Zur Lösung vielfältiger Überwachungsaufgaben werden Messstellen in ausgedehnten Objekten verteilt und über eine Signallinie an eine Signalzentrale angeschlossen. In diesem Zusammenhang wird es immer wichtiger, die genaue Herkunft der Messwerte zu kennen, um die Bedürfnisse einer intelligenten Signalverarbeitung zu befriedigen, d.h. die Messstelle muss identifizierbar sein.
Die Identifizierbarkeit der Messstellen ist grundsätzlich auf drei verschiedene Arten zu erreichen.

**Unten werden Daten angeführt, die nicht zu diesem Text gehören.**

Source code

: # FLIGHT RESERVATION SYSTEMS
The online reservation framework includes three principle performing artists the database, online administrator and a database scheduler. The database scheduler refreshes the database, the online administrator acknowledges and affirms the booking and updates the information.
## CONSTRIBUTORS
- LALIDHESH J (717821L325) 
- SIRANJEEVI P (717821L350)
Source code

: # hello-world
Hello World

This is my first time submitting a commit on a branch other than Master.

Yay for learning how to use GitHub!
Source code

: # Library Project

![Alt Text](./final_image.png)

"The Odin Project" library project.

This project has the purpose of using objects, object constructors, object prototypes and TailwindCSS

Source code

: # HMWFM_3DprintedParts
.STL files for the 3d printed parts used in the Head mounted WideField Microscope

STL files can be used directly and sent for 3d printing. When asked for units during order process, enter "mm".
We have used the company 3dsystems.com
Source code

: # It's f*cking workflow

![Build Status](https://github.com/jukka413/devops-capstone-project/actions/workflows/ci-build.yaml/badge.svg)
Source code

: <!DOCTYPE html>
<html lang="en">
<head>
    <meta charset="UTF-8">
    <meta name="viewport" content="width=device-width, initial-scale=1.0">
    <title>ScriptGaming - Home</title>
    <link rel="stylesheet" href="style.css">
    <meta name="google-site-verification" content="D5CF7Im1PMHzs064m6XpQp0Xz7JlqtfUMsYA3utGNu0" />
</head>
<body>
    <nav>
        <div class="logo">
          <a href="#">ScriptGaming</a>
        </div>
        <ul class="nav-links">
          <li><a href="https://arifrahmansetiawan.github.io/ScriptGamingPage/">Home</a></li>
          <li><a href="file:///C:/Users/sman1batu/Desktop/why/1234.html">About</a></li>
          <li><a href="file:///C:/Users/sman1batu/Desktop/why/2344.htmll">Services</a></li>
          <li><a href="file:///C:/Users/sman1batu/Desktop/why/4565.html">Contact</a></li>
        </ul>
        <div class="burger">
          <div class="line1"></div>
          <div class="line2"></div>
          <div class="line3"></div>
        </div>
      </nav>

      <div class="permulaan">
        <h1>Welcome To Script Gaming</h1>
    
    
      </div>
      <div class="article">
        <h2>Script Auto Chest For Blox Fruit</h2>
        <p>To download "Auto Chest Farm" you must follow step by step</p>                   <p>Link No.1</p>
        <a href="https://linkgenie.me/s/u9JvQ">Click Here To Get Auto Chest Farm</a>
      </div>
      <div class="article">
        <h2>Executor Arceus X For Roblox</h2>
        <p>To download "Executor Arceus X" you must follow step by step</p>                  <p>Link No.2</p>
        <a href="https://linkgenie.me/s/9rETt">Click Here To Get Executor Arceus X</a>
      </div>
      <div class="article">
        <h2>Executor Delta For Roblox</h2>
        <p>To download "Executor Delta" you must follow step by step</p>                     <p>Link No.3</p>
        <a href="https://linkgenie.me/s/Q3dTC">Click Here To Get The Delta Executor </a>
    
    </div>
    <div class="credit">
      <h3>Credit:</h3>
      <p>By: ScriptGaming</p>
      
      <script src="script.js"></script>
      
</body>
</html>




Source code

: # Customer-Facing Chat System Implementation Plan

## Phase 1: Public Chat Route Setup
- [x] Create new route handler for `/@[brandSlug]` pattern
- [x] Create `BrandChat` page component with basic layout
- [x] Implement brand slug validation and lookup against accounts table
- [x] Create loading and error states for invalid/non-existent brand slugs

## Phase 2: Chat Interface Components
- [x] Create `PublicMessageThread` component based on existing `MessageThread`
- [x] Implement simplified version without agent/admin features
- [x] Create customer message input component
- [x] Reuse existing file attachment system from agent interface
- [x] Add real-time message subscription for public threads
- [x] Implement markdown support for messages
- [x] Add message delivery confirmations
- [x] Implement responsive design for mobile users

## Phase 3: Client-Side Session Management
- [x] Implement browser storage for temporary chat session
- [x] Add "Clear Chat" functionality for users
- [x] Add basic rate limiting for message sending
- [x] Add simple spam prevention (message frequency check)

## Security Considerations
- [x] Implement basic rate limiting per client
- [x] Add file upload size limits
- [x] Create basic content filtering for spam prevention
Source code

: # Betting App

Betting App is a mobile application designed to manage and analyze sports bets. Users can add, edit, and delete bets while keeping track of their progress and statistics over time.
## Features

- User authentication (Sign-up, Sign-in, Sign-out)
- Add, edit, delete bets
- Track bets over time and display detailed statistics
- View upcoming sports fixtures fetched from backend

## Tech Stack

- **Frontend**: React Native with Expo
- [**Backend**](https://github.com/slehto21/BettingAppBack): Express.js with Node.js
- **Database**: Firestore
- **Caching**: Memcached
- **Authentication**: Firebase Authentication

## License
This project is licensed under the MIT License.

Die älteste bekannte, heute aber nur noch sehr wenig angewandte Methode besteht darin, von jeder Messstelle eine separate Leitung zur Signalzentrale zu ziehen. Diese Lösung ist mit einem sehr hohen Installationsaufwand verbunden. Moderne Systeme verwenden daher entweder das Kettenfortschaltprinzip, bei welchem die Messstellen in Serie geschaltet sind und die Identifizierung durch Zählen entsprechender Fortschaltimpulse erfolgt (siehe Fig. 1), oder individuell fest adressierte Messstellen, welche parallel an die Leitung angeschaltet sind (Fig. 2). Ein auf dem Fortschaltprinzip nach Fig. 1 beruhendes Verfahren ist in DE-AS 2 533 382 beschrieben.

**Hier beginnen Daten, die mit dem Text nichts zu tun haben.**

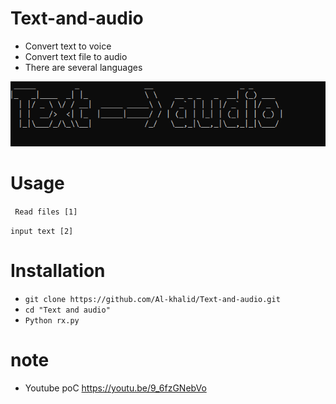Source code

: # Text-and-audio


- Convert text to voice
- Convert text file to audio 
- There are several languages

![clarification](https://raw.githubusercontent.com/Al-khalid/Text-and-audio/master/a.png)

# Usage
` Read files [1]`

` input text [2] `




# Installation
   * `git clone https://github.com/Al-khalid/Text-and-audio.git`
   * `cd "Text and audio"`
   * `Python rx.py`


# note
- Youtube poC https://youtu.be/9_6fzGNebVo


   

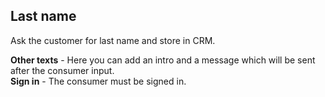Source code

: ## Last name
Ask the customer for last name and store in CRM.

**Other texts** - Here you can add an intro and a message which will be sent after the consumer input.     
**Sign in** - The consumer must be signed in.
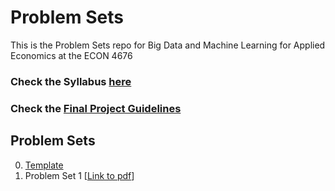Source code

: # Problem Sets

This is the Problem Sets repo for Big Data and Machine Learning for Applied Economics at the ECON 4676

### Check the Syllabus [here](https://github.com/ECON-4676-UNIANDES-Fall-2021/Syllabus)

### Check the [Final Project Guidelines](https://github.com/ECON-4676-UNIANDES-Fall-2021/Problem_Sets/tree/master/Final_Project)

## Problem Sets

0. [Template](https://github.com/ECON-4676-UNIANDES-Fall-2021/Problem_Set_Template)
1. Problem Set 1 \[[Link to pdf](https://github.com/ECON-4676-UNIANDES-Fall-2021/Problem_Sets/blob/master/Problem_Set_1/Problem_Set_1.pdf)\]



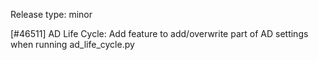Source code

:Release type: minor

[#46511] AD Life Cycle: Add feature to add/overwrite part of AD settings when running ad_life_cycle.py
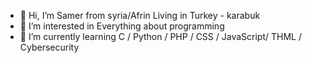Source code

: - 👋 Hi, I’m Samer from syria/Afrin Living in Turkey - karabuk
- 👀 I’m interested in Everything about programming
- 🌱 I’m currently learning C / Python / PHP / CSS / JavaScript/ THML / Cybersecurity

<!---
samershiksidi367/samershiksidi367 is a ✨ special ✨ repository because its `README.md` (this file) appears on your GitHub profile.
You can click the Preview link to take a look at your changes.
--->
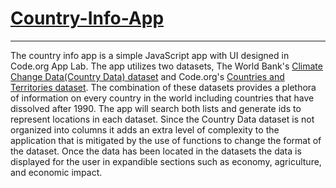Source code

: # [Country-Info-App](https://jbrereton.com/CSAEA/Climate-Change-Analyzer/)
---

The country info app is a simple JavaScript app with UI designed in Code.org App Lab.  The app utilizes two datasets, The World Bank's [Climate Change Data(Country Data) dataset](Country%20Data.csv) and Code.org's [Countries and Territories dataset](Countries%20and%20Territories.csv).  The combination of these datasets provides a plethora of information on every country in the world including countries that have dissolved after 1990.  The app will search both lists and generate ids to represent locations in each dataset.  Since the Country Data dataset is not organized into columns it adds an extra level of complexity to the application that is mitigated by the use of functions to change the format of the dataset.  Once the data has been located in the datasets the data is displayed for the user in expandible sections such as economy, agriculture, and economic impact.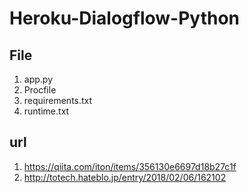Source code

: # Heroku-Dialogflow-Python


## File

1. app.py
2. Procfile
3. requirements.txt
4. runtime.txt

## url

1. https://qiita.com/iton/items/356130e6697d18b27c1f
2. http://totech.hateblo.jp/entry/2018/02/06/162102
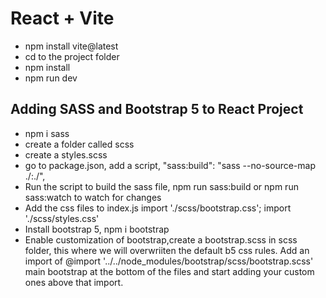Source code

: # React + Vite
- npm install vite@latest
- cd to the project folder
- npm install
- npm run dev

## Adding SASS  and Bootstrap 5 to React Project
- npm i sass
- create a folder called scss
- create a styles.scss
- go to package.json, add a script, "sass:build": "sass --no-source-map ./:./",
- Run the script to build the sass file, npm run sass:build or npm run sass:watch to watch  for changes
- Add the css files to index.js 
import './scss/bootstrap.css';
import './scss/styles.css'
- Install bootstrap 5, npm i bootstrap
- Enable customization of bootstrap,create a bootstrap.scss in scss folder, this where we will overwriiten the default b5 css rules. Add an import of @import '../../node_modules/bootstrap/scss/bootstrap.scss' main bootstrap at the bottom of the files and start adding your custom ones above that import.


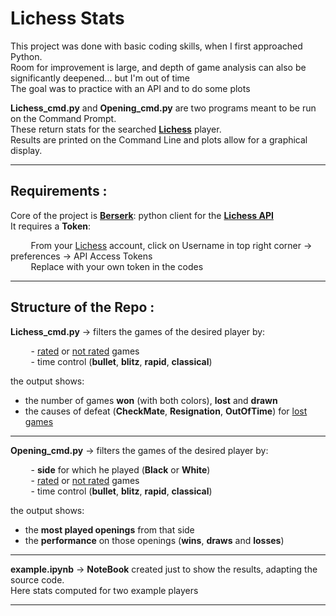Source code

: # Lichess Stats

This project was done with basic coding skills, when I first approached Python.\
Room for improvement is large, and depth of game analysis can also be significantly deepened... but I'm out of time\
The goal was to practice with an API and to do some plots

**Lichess_cmd.py** and **Opening_cmd.py** are two programs meant to be run on the Command Prompt.\
These return stats for the searched <a href="https://lichess.org" target="_blank">**Lichess**</a> player.\
Results are printed on the Command Line and plots allow for a graphical display.

------------------------------------
## Requirements :
Core of the project is [**Berserk**](https://pypi.org/project/berserk): python client for the [**Lichess API**](https://lichess.org/api)\
It requires a **Token**:

&ensp;&thinsp;&ensp;&thinsp;&ensp;&thinsp; From your [Lichess](https://lichess.org) account, click on Username in top right corner → preferences → API Access Tokens\
&ensp;&thinsp;&ensp;&thinsp;&ensp;&thinsp; Replace with your own token in the codes

------------------------------------
## Structure of the Repo :

**Lichess_cmd.py** → filters the games of the desired player by:
<br>

&ensp;&thinsp;&ensp;&thinsp;&ensp;&thinsp; - <u>rated</u> or <u>not rated</u> games  
&ensp;&thinsp;&ensp;&thinsp;&ensp;&thinsp; - time control (**bullet**, **blitz**, **rapid**, **classical**)

the output shows:
* the number of games **won** (with both colors), **lost** and **drawn**
* the causes of defeat (**CheckMate**, **Resignation**, **OutOfTime**) for <u>lost games</u>
---------------

**Opening_cmd.py** → filters the games of the desired player by:
<br>

&ensp;&thinsp;&ensp;&thinsp;&ensp;&thinsp; -  **side** for which he played (**Black** or **White**)\
&ensp;&thinsp;&ensp;&thinsp;&ensp;&thinsp; -  <u>rated</u> or <u>not rated</u> games\
&ensp;&thinsp;&ensp;&thinsp;&ensp;&thinsp; -  time control (**bullet**, **blitz**, **rapid**, **classical**)

the output shows:
* the **most played openings** from that side
* the **performance** on those openings (**wins**, **draws** and **losses**)
-------------------------

**example.ipynb** → **NoteBook** created just to show the results, adapting the source code.\
Here stats computed for two example players

---------------------------------
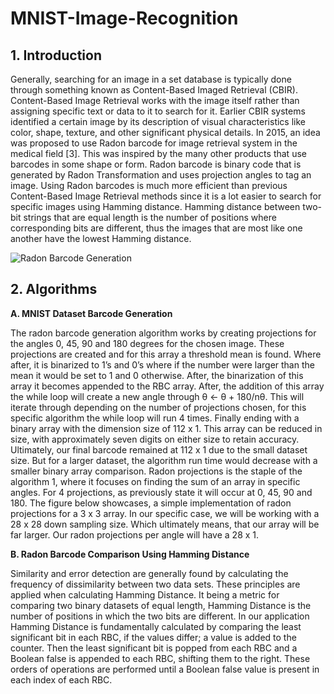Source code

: # MNIST-Image-Recognition
## 1. Introduction

Generally, searching for an image in a set database is typically done through something known as Content-Based Imaged Retrieval (CBIR). Content-Based Image Retrieval works with the image itself rather than assigning specific text or data to it to search for it. Earlier CBIR systems identified a certain image by its description of visual characteristics like color, shape, texture, and other significant physical details. In 2015, an idea was proposed to use Radon barcode for image retrieval system in the medical field [3]. This was inspired by the many other products that use barcodes in some shape or form. Radon barcode is binary code that is generated by Radon Transformation and uses projection angles to tag an image. Using Radon barcodes is much more efficient than previous Content-Based Image Retrieval methods since it is a lot easier to search for specific images using Hamming distance. Hamming distance between two-bit strings that are equal length is the number of positions where corresponding bits are different, thus the images that are most like one another have the lowest Hamming distance. 

![Radon Barcode Generation](https://user-images.githubusercontent.com/76674104/114340501-afc5c080-9b25-11eb-8d27-6641517698d5.png)

## 2. Algorithms
**A. MNIST Dataset Barcode Generation**

The radon barcode generation algorithm works by creating projections for the angles 0, 45, 90 and 180 degrees for the chosen image. These projections are created and for this array a threshold mean is found. Where after, it is binarized to 1’s and 0’s where if the number were larger than the mean it would be set to 1 and 0 otherwise. After, the binarization of this array it becomes appended to the RBC array. After, the addition of this array the while loop will create a new angle through θ ← θ + 180/nθ. This will iterate through depending on the number of projections chosen, for this specific algorithm the while loop will run 4 times. Finally ending with a binary array with the dimension size of 112 x 1. This array can be reduced in size, with approximately seven digits on either size to retain accuracy. Ultimately, our final barcode remained at 112 x 1 due to the small dataset size. But for a larger dataset, the algorithm run time would decrease with a smaller binary array comparison. 
Radon projections is the staple of the algorithm 1, where it focuses on finding the sum of an array in specific angles. For 4 projections, as previously state it will occur at 0, 45, 90 and 180. The figure below showcases, a simple implementation of radon projections for a 3 x 3 array. In our specific case, we will be working with a 28 x 28 down sampling size. Which ultimately means, that our array will be far larger. Our radon projections per angle will have a 28 x 1.

**B. Radon Barcode Comparison Using Hamming Distance**

Similarity and error detection are generally found by calculating the frequency of dissimilarity between two data sets. These principles are applied when calculating Hamming Distance. It being a metric for comparing two binary datasets of equal length, Hamming Distance is the number of positions in which the two bits are different. In our application Hamming Distance is fundamentally calculated by comparing the least significant bit in each RBC, if the values differ; a value is added to the counter. Then the least significant bit is popped from each RBC and a Boolean false is appended to each RBC, shifting them to the right. These orders of operations are performed until a Boolean false value is present in each index of each RBC. 
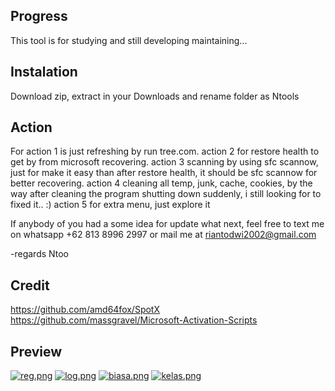 ## Progress
This tool is for studying and still developing maintaining...

## Instalation
Download zip, extract in your Downloads and rename folder as Ntools

## Action
For
action 1 is just refreshing by run tree.com.
action 2 for restore health to get by from microsoft recovering.
action 3 scanning by using sfc scannow, just for make it easy than after restore health, it should be sfc scannow for better recovering.
action 4 cleaning all temp, junk, cache, cookies, by the way after cleaning the program shutting down suddenly, i still looking for to fixed it.. :)
action 5 for extra menu, just explore it

If anybody of you had a some idea for update what next, feel free to text me on whatsapp +62 813 8996 2997 or mail me at riantodwi2002@gmail.com

-regards Ntoo

## Credit
https://github.com/amd64fox/SpotX
https://github.com/massgravel/Microsoft-Activation-Scripts

## Preview
[![reg.png](https://i.postimg.cc/HcHwZn55/reg.png)](https://postimg.cc/HcHwZn55)
[![log.png](https://i.postimg.cc/CBNjW0H2/log.png)](https://postimg.cc/CBNjW0H2)
[![biasa.png](https://i.postimg.cc/QBcgJ1Bh/kelas.png)](https://postimg.cc/QBcgJ1Bh)
[![kelas.png](https://i.postimg.cc/mPvN98gm/biasa.png)](https://postimg.cc/mPvN98gm)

Der wesentliche Unterschied zwischen den beiden zuletzt genannten Verfahren besteht darin, dass beim Fortschaltprinzip alle Messstellen identisch sein können, während sich beim Parallelsystem die Messstellen durch ihre Adresse unterscheiden, was entweder durch Schalter oder sonstige Programmierhilfsmittel erreicht wird. Es leuchtet ein, dass identische Messstellen sowohl vom Standpunkt der Grossserienfertigung als auch der Wartung entscheidende Vorteile aufweisen und ausserdem die Gefahr der Vertauschung und Fehladressierung ausschliessen. Die bekannten Verfahren zur Identifizierung von Messstellen in Übertragungssystemen weisen folgende Nachteile auf:
1) Hoher Installationsaufwand, falls pro Messstelle eine separate Ader zurückgeführt wird.
2) Die beim Kettenfortschaltprinzip entstehenden langen Pausen in der Stromversorgung der abgetrennten Messstellen erfordern eine entsprechend leistungsfähige lokale Spannungsversorgung.

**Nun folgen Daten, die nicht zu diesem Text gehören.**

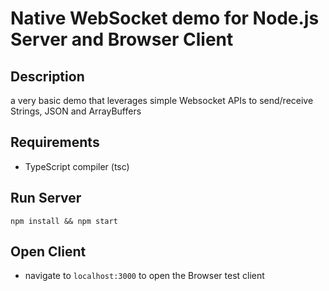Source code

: # Native WebSocket demo for Node.js Server and Browser Client

## Description
a very basic demo that leverages simple Websocket APIs to send/receive Strings, JSON and ArrayBuffers

## Requirements
- TypeScript compiler (tsc)

## Run Server
`npm install && npm start`

## Open Client
- navigate to `localhost:3000` to open the Browser test client

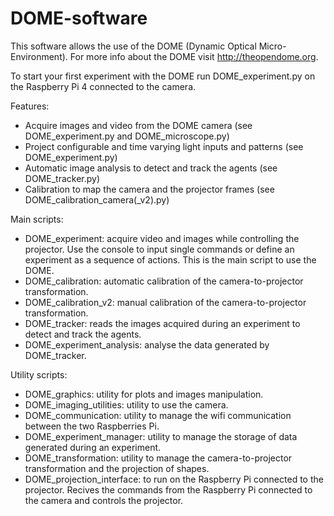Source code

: # DOME-software

This software allows the use of the DOME (Dynamic Optical Micro-Environment).
For more info about the DOME visit http://theopendome.org.

To start your first experiment with the DOME run DOME_experiment.py on the Raspberry Pi 4 connected to the camera.

Features:
  - Acquire images and video from the DOME camera (see DOME_experiment.py and DOME_microscope.py)
  - Project configurable and time varying light inputs and patterns (see DOME_experiment.py)
  - Automatic image analysis to detect and track the agents (see DOME_tracker.py)
  - Calibration to map the camera and the projector frames (see DOME_calibration_camera(_v2).py)

Main scripts:
  - DOME_experiment: acquire video and images while controlling the projector. Use the console to input single commands or define an experiment as a sequence of actions. This is the main script to use the DOME.
  - DOME_calibration: automatic calibration of the camera-to-projector transformation.
  - DOME_calibration_v2: manual calibration of the camera-to-projector transformation.
  - DOME_tracker: reads the images acquired during an experiment to detect and track the agents.
  - DOME_experiment_analysis: analyse the data generated by DOME_tracker.

Utility scripts:
  - DOME_graphics: utility for plots and images manipulation.
  - DOME_imaging_utilities: utility to use the camera.
  - DOME_communication: utility to manage the wifi communication between the two Raspberries Pi.
  - DOME_experiment_manager: utility to manage the storage of data generated during an experiment.
  - DOME_transformation: utility to manage the camera-to-projector transformation and the projection of shapes.
  - DOME_projection_interface: to run on the Raspberry Pi connected to the projector. Recives the commands from the Raspberry Pi connected to the camera and controls the projector.
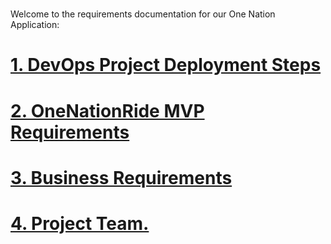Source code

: #

Welcome to the requirements documentation for our One Nation Application:

# [1. DevOps Project Deployment Steps](DevOps_Project_README.md)

# [2. OneNationRide MVP Requirements](OneNationRide_MVP_SRS.md)

# [3. Business Requirements](BusinessRequirements.md)

# [4. Project Team.](ProjectTeam.md)
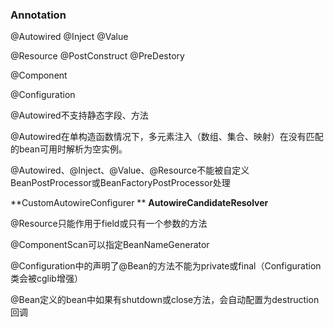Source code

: ### Annotation

@Autowired  @Inject  @Value

@Resource  @PostConstruct  @PreDestory

@Component

@Configuration

@Autowired不支持静态字段、方法

@Autowired在单构造函数情况下，多元素注入（数组、集合、映射）在没有匹配的bean可用时解析为空实例。

@Autowired、@Inject、@Value、@Resource不能被自定义BeanPostProcessor或BeanFactoryPostProcessor处理

**CustomAutowireConfigurer **    **AutowireCandidateResolver**

@Resource只能作用于field或只有一个参数的方法

@ComponentScan可以指定BeanNameGenerator

@Configuration中的声明了@Bean的方法不能为private或final（Configuration类会被cglib增强）

@Bean定义的bean中如果有shutdown或close方法，会自动配置为destruction回调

3) Beim Kettenfortschaltprinzip ist kein Signal vorhanden, welches die dauernde Synchronisation von Systemen erlaubt, die mit einem definierten Zeitraster arbeiten.
4) Das Kettenfortschaltprinzip reduziert die Übertragungskapazität bei Systemen mit definiertem Zeitraster, da nach dem Zuschalten einer Messstelle erst eine bestimmte Zeit zu deren Synchronisation verstreicht.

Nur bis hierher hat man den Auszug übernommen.